China seeks lead role in world


Associated Press

DAVOS, SWITZERLAND

With the U.S. increasingly looking inward and China eager to take a lead on the global stage, Chinese President Xi Jinping on Tuesday cast his country as a champion of free trade and stability, a rebuke to the isolationist urges that helped carry Donald Trump to power.

Some of the elites listening in Davos, Switzerland, hailed a statesmanlike, even Barack Obama-like speech from Xi as the first Chinese head of state to attend the World Economic Forum – even if it depicted a Chinese commitment to open markets that falls short of reality.

The speech, rife with metaphor and allusions to Ali Baba, Chinese proverbs and even Abraham Lincoln, highlighted a high-brow effort to make a contrast with an incoming U.S. leader whose own words regularly stirred controversy at home and abroad and created new doubts about U.S. leadership in the world.

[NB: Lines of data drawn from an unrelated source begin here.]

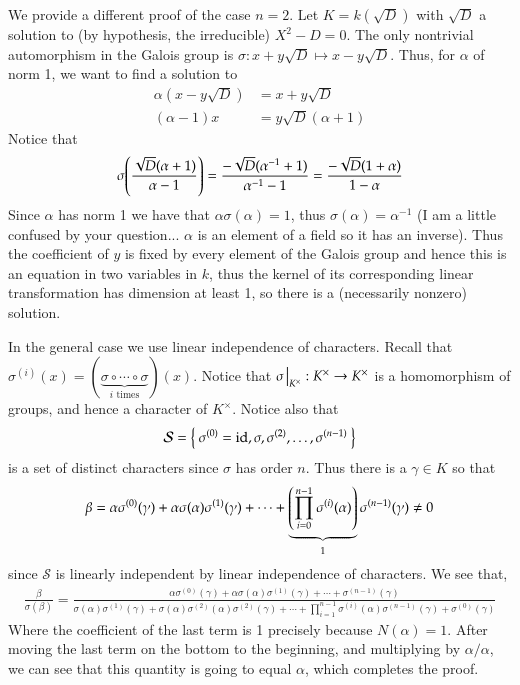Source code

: \documentclass[12pt]{article}
\theoremstyle{definitionstyle}
\begin{document}
	We provide a different proof of the case $n=2$. Let $K = k(\sqrt{D})$ with $\sqrt{D}$ a solution to (by hypothesis, the irreducible) $X^2 - D = 0$. The only nontrivial automorphism in the Galois group is $\sigma: x + y\sqrt{D} \mapsto x - y\sqrt{D}$. Thus, for $\alpha$ of norm 1, we want to find a solution to
	\begin{align*}
		\alpha(x-y\sqrt{D}) &= x+y\sqrt{D} \\
		(\alpha-1)x &= y\sqrt{D}(\alpha+1)
	\end{align*}
	Notice that
	\begin{align*}
		\sigma\qty(\frac{\sqrt{D}(\alpha+1)}{\alpha-1}) = \frac{-\sqrt{D}(\alpha^{-1} + 1)}{\alpha^{-1} - 1} = \frac{-\sqrt{D}(1+\alpha)}{1-\alpha}
	\end{align*}
	Since $\alpha$ has norm 1 we have that $\alpha \sigma(\alpha) = 1$, thus $\sigma(\alpha) = \alpha^{-1}$ (I am a little confused by your question... $\alpha$ is an element of a field so it has an inverse). Thus the coefficient of $y$ is fixed by every element of the Galois group and hence this is an equation in two variables in $k$, thus the kernel of its corresponding linear transformation has dimension at least 1, so there is a (necessarily nonzero) solution.
	
	In the general case we use linear independence of characters. Recall that $\sigma^{(i)}(x) = (\underbrace{\sigma \circ \cdots \circ \sigma}_{\text{$i$ times}})(x)$. Notice that $\sigma \eval_{K^\times}: K^\times \to K^\times$ is a homomorphism of groups, and hence a character of $K^\times$. Notice also that 
	\begin{align*}
		\mathcal{S} = \Set{\sigma^{(0)} = \mathrm{id}, \sigma, \sigma^{(2)}, \ldots, \sigma^{(n-1)}}
	\end{align*}
	is a set of distinct characters since $\sigma$ has order $n$. Thus there is a $\gamma \in K$ so that
	\begin{align*}
		\beta = \alpha \sigma^{(0)}(\gamma) + \alpha \sigma(\alpha) \sigma^{(1)}(\gamma) + \cdots + \underbrace{\qty(\prod_{i=0}^{n-1} \sigma^{(i)}(\alpha))}_{1} \sigma^{(n-1)}(\gamma) \neq 0
	\end{align*}
	since $\mathcal{S}$ is linearly independent by linear independence of characters. We see that,
	\begin{align*}
		\frac{\beta}{\sigma(\beta)} = \frac{\alpha \sigma^{(0)}(\gamma) + \alpha \sigma(\alpha) \sigma^{(1)}(\gamma) + \cdots + \sigma^{(n-1)}(\gamma)}{\sigma(\alpha) \sigma^{(1)}(\gamma) + \sigma(\alpha)\sigma^{(2)}(\alpha) \sigma^{(2)}(\gamma) + \cdots + \prod_{i=1}^{n-1} \sigma^{(i)}(\alpha) \sigma^{(n-1)}(\gamma) + \sigma^{(0)}(\gamma)}
	\end{align*}
	Where the coefficient of the last term is 1 precisely because $N(\alpha) = 1$. After moving the last term on the bottom to the beginning, and multiplying by $\alpha/\alpha$, we can see that this quantity is going to equal $\alpha$, which completes the proof.
\end{document}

“We must remain committed to promoting free trade and investment through opening up and say no to protectionism,” Xi told an opening meeting of the WEF.

During his campaign, Trump promised to raise tariffs on Chinese goods and declare Beijing guilty of keeping its currency artificially low. That would be a first step toward imposing sanctions. But in fact, for the past couple of years China has been intervening in markets to prop up its currency, not push it lower.